Schwarzenegger and Snow are counting on the climate change predictions to be fairly accurate. If the actual climate does not follow the predictions, the new and “enhanced’ reservoirs might never fill. Furthermore, increasing surface storage would result in more extensive water loss through evaporation. In 1998 the measured evaporation from Californiareservoirs was about a million acre feet - that's enough water to cover a million acres of land with a foot of water. That’s a lot of water but the amount will rise if new and “enhanced’ reservoirs are developed. Furthermore, if climate change results in higher summer temperatures evaporation from all reservoirs will increase.

The Schwarzenegger/Snow “portfolio approach” ignores the states largest “reservoir” – upland forest soils - and its biggest water user – irrigated agriculture. Let’s look at the forests first.
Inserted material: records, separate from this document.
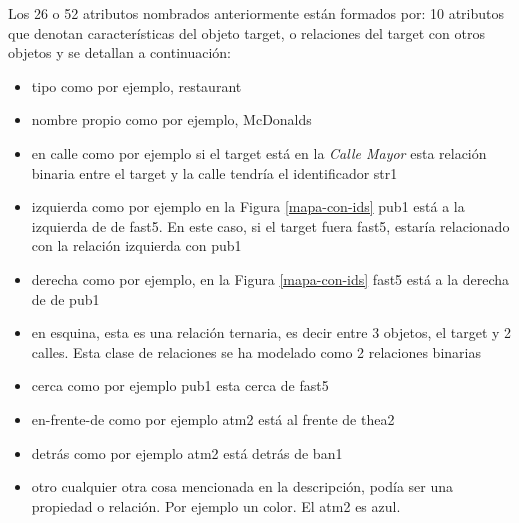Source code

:Los 26 o 52 atributos nombrados anteriormente est\'an formados por:
10 atributos que denotan caracter\'isticas del objeto target, o relaciones del target con otros objetos y se detallan a continuaci\'on:
\begin{itemize}
  \item tipo como por ejemplo, restaurant\\[-2.2em]
  \item nombre propio como por ejemplo, McDonalds\\[-2.2em]
  \item en calle como por ejemplo si el target est\'a en la {\it Calle Mayor} esta relaci\'on binaria entre el target y la calle tendr\'ia el identificador str1\\[-2.2em]
  \item izquierda como por ejemplo en la Figura \ref{mapa-con-ids} pub1 est\'a a la izquierda de de fast5. En este caso, si el target fuera fast5, estar\'ia relacionado con la relaci\'on izquierda con pub1\\[-2.2em]
  \item derecha como por ejemplo, en la Figura \ref{mapa-con-ids} fast5 est\'a a la derecha de de pub1\\[-2.2em]
  \item en esquina, esta es una relaci\'on ternaria, es decir entre 3 objetos, el target y 2 calles. Esta clase de relaciones se ha modelado como 2 relaciones binarias\\[-2.2em]    
  \item cerca como por ejemplo pub1 esta cerca de fast5\\[-2.2em]
  \item en-frente-de como por ejemplo atm2 est\'a al frente de thea2\\[-2.2em]
  \item detr\'as como por ejemplo atm2 est\'a detr\'as de ban1\\[-2.2em]
  \item otro cualquier otra cosa mencionada en la descripci\'on, pod\'ia ser una propiedad o relaci\'on. Por ejemplo un color. El atm2 es azul.
\end{itemize}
Upland forest soils in the Sierra Nevada, Cascade and Klamath Mountains are the states largest reservoir. Healthy forest soils are on average about 1/3 empty spaces. In the winter wet season these spaces fill up with water which is released slowly to springs, streams and groundwater during the summer/fall dry season. Road building and logging are known to compact forest soils – reducing their ability to store water.

Increases in flood flows in streams and rivers and a corresponding decreases in base flow as a result of intensive logging are well documented in research and by experience on the ground. But apparently no one in the California state establishment is looking at how upland California forests should be managed to restore the ability of California’s forest soil reservoirs to store water. The state is not even looking at hard research that tells us we can maximize snowpack retention by limiting clearcuts to no more than an acre. The failure to address upland management in the “portfolio approach” may have something to do with the fact that the vast majority of Sierra Forests are owned by Sierra Pacific Industries – a private forest products company that is California’s largest landowner.

The other big California forest “owner” – the Forest Service – has a research focus on climate change that also ignores the forest soil reservoir. Instead Forest Service climate change scientists prefer to look at how climate change may impact fire behavior. Few who know Forest Service’s history and culture are surprised that the agency’s preferred response to climate change is more logging to “fire proof” our forests.

California officials are also ignoring the state’s #1 water consumer – irrigated agriculture. Irrigation engineers tell us that – depending on current irrigation methods used – agricultural operations in Californiacan reduce consumptive water use by 20% to 70% by installing modern irrigation methods and adopting modern irrigation management . This leads one to suspect that California’s water supply “crisis” has been created or exaggerated in order to convince California taxpayers to build new dams and reservoirs. Since California irrigation interests are already leasing water to urban water agencies, they stand to gain billions if new reservoirs are built.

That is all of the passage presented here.